ACTIVITY: Locate every line in the records below that contains the word "machine", and copy each one.

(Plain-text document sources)
=== Section Start ===
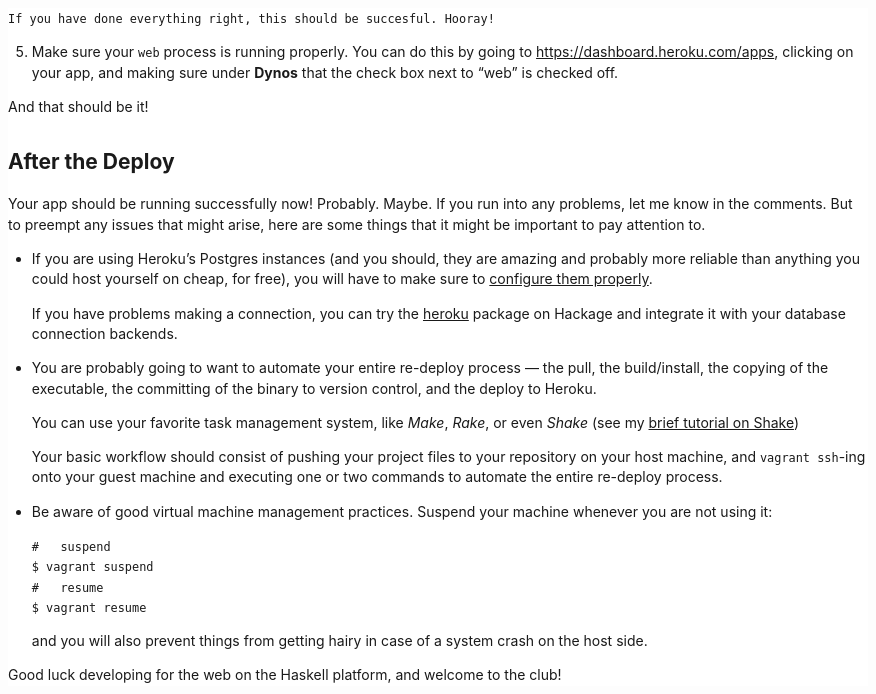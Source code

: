     If you have done everything right, this should be succesful. Hooray!

5.  Make sure your `web` process is running properly. You can do this by
    going to <https://dashboard.heroku.com/apps>, clicking on your app,
    and making sure under **Dynos** that the check box next to “web” is
    checked off.

And that should be it!

After the Deploy
----------------

Your app should be running successfully now! Probably. Maybe. If you run
into any problems, let me know in the comments. But to preempt any
issues that might arise, here are some things that it might be important
to pay attention to.

-   If you are using Heroku’s Postgres instances (and you should, they
    are amazing and probably more reliable than anything you could host
    yourself on cheap, for free), you will have to make sure to
    [configure them
    properly](https://devcenter.heroku.com/articles/heroku-postgresql).

    If you have problems making a connection, you can try the
    [heroku](http://hackage.haskell.org/package/heroku) package on
    Hackage and integrate it with your database connection backends.

-   You are probably going to want to automate your entire re-deploy
    process — the pull, the build/install, the copying of the
    executable, the committing of the binary to version control, and the
    deploy to Heroku.

    You can use your favorite task management system, like *Make*,
    *Rake*, or even *Shake* (see my [brief tutorial on
    Shake](/entry/shake-task-automation-and-shell-scripting-in-haskell))

    Your basic workflow should consist of pushing your project files to
    your repository on your host machine, and `vagrant ssh`-ing onto
    your guest machine and executing one or two commands to automate the
    entire re-deploy process.

-   Be aware of good virtual machine management practices. Suspend your
    machine whenever you are not using it:

    ``` {.bash}
    #   suspend
    $ vagrant suspend
    #   resume
    $ vagrant resume
    ```

    and you will also prevent things from getting hairy in case of a
    system crash on the host side.

Good luck developing for the web on the Haskell platform, and welcome to
the club!
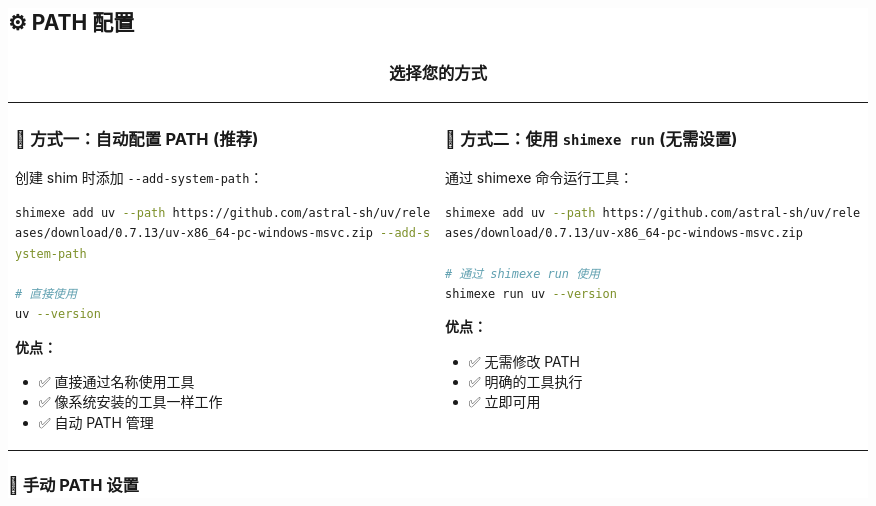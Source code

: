 ## ⚙️ **PATH 配置**

<div align="center">

### **选择您的方式**

</div>

<table>
<tr>
<td width="50%">

### 🔧 **方式一：自动配置 PATH** (推荐)

创建 shim 时添加 `--add-system-path`：

```bash
shimexe add uv --path https://github.com/astral-sh/uv/releases/download/0.7.13/uv-x86_64-pc-windows-msvc.zip --add-system-path

# 直接使用
uv --version
```

**优点：**
- ✅ 直接通过名称使用工具
- ✅ 像系统安装的工具一样工作
- ✅ 自动 PATH 管理

</td>
<td width="50%">

### 🏃 **方式二：使用 `shimexe run`** (无需设置)

通过 shimexe 命令运行工具：

```bash
shimexe add uv --path https://github.com/astral-sh/uv/releases/download/0.7.13/uv-x86_64-pc-windows-msvc.zip

# 通过 shimexe run 使用
shimexe run uv --version
```

**优点：**
- ✅ 无需修改 PATH
- ✅ 明确的工具执行
- ✅ 立即可用

</td>
</tr>
</table>

### 📍 **手动 PATH 设置**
=== Section End ===
TASK RESULT:
    your repository on your host machine, and `vagrant ssh`-ing onto
    your guest machine and executing one or two commands to automate the
-   Be aware of good virtual machine management practices. Suspend your
    machine whenever you are not using it:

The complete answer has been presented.